Entre les deux réveillons, toujours pas de trêve des confiseurs : pour ceux qui restent en éveil, des "brèves du web" (le site Pierre Bourdieu : un hommage, la nouvelle revue en ligne Transeo…), des livres stimulants – et en avant-première le dernier Chevillard…/FT/
[Brèves du web]
[+] On ne peut que saluer l’initiative de Gilbert Quelennec, qui, en 2007, a fondé le collectif international bénévole Pierre Bourdieu : un hommage. On y trouvera des articles et témoignages sur Bourdieu, mais aussi des articles de recherche en sociologie de la littérature (sur Mallarmé, Duchamp, Gombrowicz, Cummings…), des informations concernant le domaine des sciences sociales, des interventions et commentaires dans l’espace "second life"… Au passage, on notera le colloque international qui se déroulera à Strasbourg les 9 et 10 janvier prochains sous la responsabilité de G. Sapiro, F. Schultheis et V. Dubois : "L’espace intellectuel en Europe 19e-21e siècles : bilan et perspectives ».

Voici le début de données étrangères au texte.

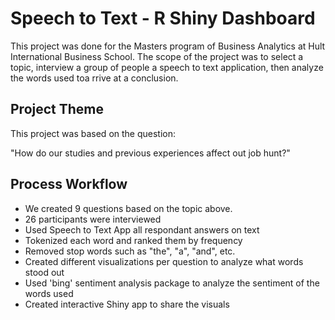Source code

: # Speech to Text - R Shiny Dashboard

This project was done for the Masters program of Business Analytics at Hult International Business School. The scope of the project was to select a topic, interview a group of people a speech to text application, then analyze the words used toa rrive at a conclusion.

## Project Theme
This project was based on the question:

"How do our studies and previous experiences affect out job hunt?"

## Process Workflow

- We created 9 questions based on the topic above.
- 26 participants were interviewed
- Used Speech to Text App all  respondant answers on text
- Tokenized each word and ranked them by frequency
- Removed stop words such as "the", "a", "and", etc.
- Created different visualizations per question to analyze what words stood out
- Used 'bing' sentiment analysis package to analyze the sentiment of the words used
- Created interactive Shiny app to share the visuals
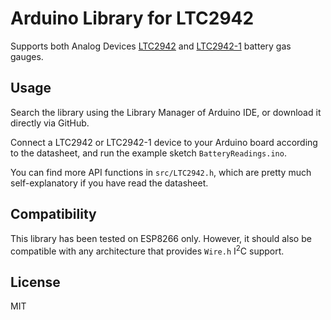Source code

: # Arduino Library for LTC2942

Supports both Analog Devices [LTC2942](http://www.analog.com/en/products/power-management/battery-management/coulomb-counter/ltc2942.html) and [LTC2942-1](http://www.analog.com/en/products/power-management/battery-management/coulomb-counter/ltc2942-1.html) battery gas gauges.

## Usage

Search the library using the Library Manager of Arduino IDE, or download it directly via GitHub.

Connect a LTC2942 or LTC2942-1 device to your Arduino board according to the datasheet, and run the example sketch `BatteryReadings.ino`.

You can find more API functions in `src/LTC2942.h`, which are pretty much self-explanatory if you have read the datasheet.

## Compatibility

This library has been tested on ESP8266 only. However, it should also be compatible with any architecture that provides `Wire.h` I<sup>2</sup>C support.

## License

MIT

Un lieu libre & critique à visiter de toute urgence, donc !
[+] Issue du collectif "Pour un espace des sciences sociales européen", comme du site précédent, vient de naître la revue transdisciplinaire et transnationale sur la production et les usages des biens culturels : Transeo, n° 1, janvier 2009. Cette publication semestrielle entend profiter du support numérique pour proposer des dossiers ouverts (works in progress), complétés par des comptes rendus regroupés dans la rubrique "L’État de la question".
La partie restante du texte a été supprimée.